If you have a custom use case, this module exposes a couple of internal
classes that might help you out:
const { Metrics } = require("next-metrics");
const fetch = require('node-fetch');
const metrics = new Metrics();
metrics.init({
platform: "custom-platform",
app: "some-app",
instance: false,
useDefaultAggregators: false,
flushEvery: false,
forceGraphiteLogging: true,
fetchInstance : fetch,
overrideGlobalFetch: true,
});
metrics.count("some_filename.size", 2454589);
metrics.count("some_filename.gzip_size", 45345);
metrics.flush();
const { GraphiteClient } = require("next-metrics");
const graphite = new GraphiteClient({
destination: {
port: 2003,
host: "some.host.com",
},
prefix: "some_prefix.",
noLog: false,
});
graphite.log({
"build.time": 536,
"build.count": 1,
});
Instrumentation
The libary understands certain types of objects within our set of
applications. This saves everyone implementing boilerplate metrics code and
avoids different applications inventing their own core measurements.

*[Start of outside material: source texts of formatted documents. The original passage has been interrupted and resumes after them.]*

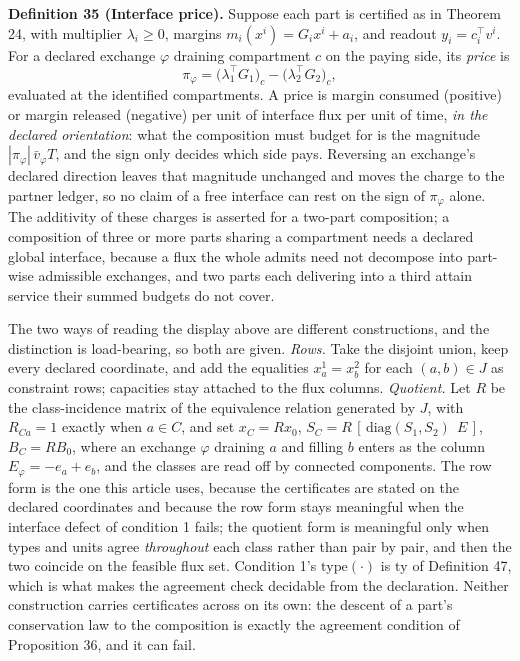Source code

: \documentclass[11pt]{article}
\begin{document}
\textbf{Definition 35 (Interface price).} Suppose each part is certified as in Theorem 24, with multiplier
\(\lambda_i \ge 0\), margins \(m_i(x^i) = G_i x^i + a_i\), and readout \(y_i = c_i^{\top} v^i\). For a
declared exchange \(\varphi\) draining compartment \(c\) on the paying side, its \emph{price} is
\[
\pi_\varphi = \bigl(\lambda_1^{\top} G_1\bigr)_c - \bigl(\lambda_2^{\top} G_2\bigr)_c ,
\]
evaluated at the identified compartments. A price is margin consumed (positive) or margin released (negative) per unit of interface flux per
unit of time, \emph{in the declared orientation}: what the composition must budget for is the magnitude
\(|\pi_\varphi|\,\bar v_\varphi T\), and the sign only decides which side pays. Reversing an exchange's
declared direction leaves that magnitude unchanged and moves the charge to the partner ledger, so no claim
of a free interface can rest on the sign of \(\pi_\varphi\) alone. The additivity of these charges is
asserted for a two-part composition; a composition of three or more parts sharing a compartment needs a
declared global interface, because a flux the whole admits need not decompose into part-wise admissible
exchanges, and two parts each delivering into a third attain service their summed budgets do not cover.

The two ways of reading the display above are different constructions, and the distinction is
load-bearing, so both are given. \emph{Rows.} Take the disjoint union, keep every declared coordinate, and add the
equalities \(x_a^1 = x_b^2\) for each \((a,b) \in J\) as constraint rows; capacities stay attached to the flux
columns. \emph{Quotient.} Let \(R\) be the class-incidence matrix of the equivalence relation generated by \(J\), with
\(R_{Ca} = 1\) exactly when \(a \in C\), and set \(x_C = R x_0\), \(S_C = R\,[\,\mathrm{diag}(S_1, S_2)\ \ E\,]\),
\(B_C = R B_0\), where an exchange \(\varphi\) draining \(a\) and filling \(b\) enters as the column
\(E_\varphi = -e_a + e_b\), and the classes are read off by connected components. The row form is the one this
article uses, because the certificates are stated on the declared coordinates and because the row form stays
meaningful when the interface defect of condition 1 fails; the quotient form is meaningful only when types and
units agree \emph{throughout} each class rather than pair by pair, and then the two coincide on the feasible
flux set. Condition 1's \(\mathrm{type}(\cdot)\) is \(\mathrm{ty}\) of Definition 47, which is what makes the
agreement check decidable from the declaration. Neither construction carries certificates across on its own:
the descent of a part's conservation law to the composition is exactly the agreement condition of
Proposition 36, and it can fail.
\end{document}
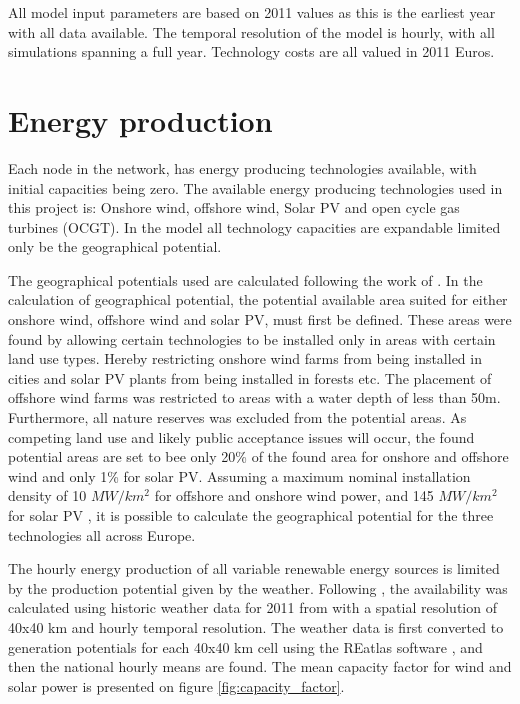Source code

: All model input parameters are based on 2011 values as this is the earliest year with all data available. The temporal resolution of the model is hourly, with all simulations spanning a full year. Technology costs are all valued in 2011 Euros. 

\section{Energy production}

Each node in the network, has energy producing technologies available, with initial capacities being zero. The available energy producing technologies used in this project is: Onshore wind, offshore wind, Solar PV and open cycle gas turbines (OCGT). In the model all technology capacities are expandable limited only be the geographical potential. 

The geographical potentials used are calculated following the work of  \cite{PyPSA_euro_30_model}. In the calculation of geographical potential, the potential available area suited for either onshore wind, offshore wind and solar PV, must first be defined. These areas were found by allowing certain technologies to be installed only in areas with certain land use types. Hereby restricting onshore wind farms from being installed in cities and solar PV plants from being installed in forests etc. The placement of offshore wind farms was restricted to areas with a water depth of less than 50m. Furthermore, all nature reserves was excluded from the potential areas. As competing land use and likely public acceptance issues will occur, the found potential areas are set to bee only 20\% of the found area for onshore and offshore wind and only 1\% for solar PV. 
Assuming a maximum nominal installation density of 10 $MW/km^2$ for offshore and onshore wind power, and 145 $MW/km^2$ for solar PV \cite{PyPSA_euro_30_model}, it is possible to calculate the geographical potential for the three technologies all across Europe. 

The hourly energy production of all variable renewable energy sources is limited by the production potential given by the weather. Following \cite{PyPSA_euro_30_model}, the availability was calculated using historic weather data for 2011 from \cite{ClimateForecastSystem} with a spatial resolution of 40x40 km and hourly temporal resolution. The weather data is first converted to generation potentials for each 40x40 km cell using the REatlas software \cite{ANDRESEN20151074}, and then the national hourly means are found. The mean capacity factor for wind and solar power is presented on figure \ref{fig:capacity_factor}.


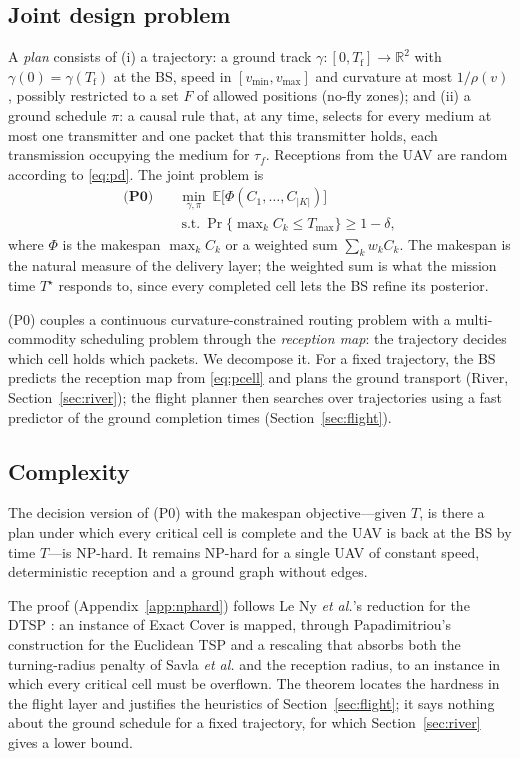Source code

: \subsection{Joint design problem}
A \emph{plan} consists of (i) a trajectory: a ground track $\gamma:[0,T_{\mathrm f}]\to\mathbb{R}^2$ with
$\gamma(0)=\gamma(T_{\mathrm f})$ at the BS, speed in $[v_{\min},v_{\max}]$ and curvature at most $1/\rho(v)$, possibly
restricted to a set $F$ of allowed positions (no-fly zones); and (ii) a ground schedule $\pi$: a causal rule that, at any
time, selects for every medium at most one transmitter and one packet that this transmitter holds, each transmission
occupying the medium for $\tau_f$. Receptions from the UAV are random according to \eqref{eq:pd}. The joint problem is
\begin{equation}
\begin{aligned}
\textbf{(P0)}\quad &\min_{\gamma,\pi}\ \mathbb{E}\bigl[\Phi(C_1,\dots,C_{|K|})\bigr]\\
&\ \text{s.t.}\ \Pr\bigl\{\max\nolimits_k C_k\le T_{\max}\bigr\}\ge 1-\delta ,
\end{aligned}\label{eq:p0}
\end{equation}
where $\Phi$ is the makespan $\max_k C_k$ or a weighted sum $\sum_k w_kC_k$. The makespan is the natural measure of the
delivery layer; the weighted sum is what the mission time $T^\star$ responds to, since every completed cell lets the BS
refine its posterior.

(P0) couples a continuous curvature-constrained routing problem with a multi-commodity scheduling problem through the
\emph{reception map}: the trajectory decides which cell holds which packets. We decompose it. For a fixed trajectory,
the BS predicts the reception map from \eqref{eq:pcell} and plans the ground transport (River, Section~\ref{sec:river});
the flight planner then searches over trajectories using a fast predictor of the ground completion times
(Section~\ref{sec:flight}).

\subsection{Complexity}
\begin{theorem}\label{thm:nphard}
The decision version of (P0) with the makespan objective---given $T$, is there a plan under which every critical cell is
complete and the UAV is back at the BS by time $T$---is NP-hard. It remains NP-hard for a single UAV of constant speed,
deterministic reception and a ground graph without edges.
\end{theorem}
The proof (Appendix~\ref{app:nphard}) follows Le Ny \emph{et al.}'s reduction for the DTSP \cite{leny2012}: an instance
of Exact Cover is mapped, through Papadimitriou's construction for the Euclidean TSP \cite{papadimitriou1977} and a
rescaling that absorbs both the turning-radius penalty of Savla \emph{et al.} \cite{savla2008} and the reception radius,
to an instance in which every critical cell must be overflown. The theorem locates the hardness in the flight layer and
justifies the heuristics of Section~\ref{sec:flight}; it says nothing about the ground schedule for a fixed trajectory,
for which Section~\ref{sec:river} gives a lower bound.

For example, to instrument an Express response object, put this inside one of
your route handlers:
metrics.instrument(res, { as: "express.http.res" });
The first argument is the object you want to instrument, and the second
argument specifies what type of object it is.
Services
next-metrics
logs details of fetch
requests your app makes, by instrumenting isomorphic-fetch
. or the instance that you pass on the option fetchInstance in method init. If we set the option overrideGlobalFetch to false and a fetchInstance , global.fetch wont be override or assigned with our instrumented instance.
We make a guess at a service name, replacing the request host name .
with -
so that metrics are properly grouped and labelled in Graphite. It's possible to override this with the following but this is not recommended and may be removed in future:
Manual service names
Add any services you want to override the label for to services.js
.
The keys in the object are labels that requests are grouped under, and the values are regexes to group by, for example:
module.exports = {
example: /^https:\/\/example\.ft\.com/,
};
This groups all URLs starting with https://example.ft.com
as example
in Graphite. Once again, we recommend not worrying about the name and letting next-metrics use a sensible default of example-ft-com
.
Metrics
Data is logged in the form of Graphite keys (dots denote hierarchy):
<team>.<platform>.<application>.<instance>.<metric> <value>
e.g.
next.heroku.ads-api.web_1_process_cluster_worker_1_EU.express.concept_GET.res.status.200.time.sum 325.6
next.heroku.ads-api.web_1_process_cluster_worker_1_EU.system.process.mem_process_heapUsed 16213144
You can view data in Graphite, or in a more user-friendly UI through Grafana.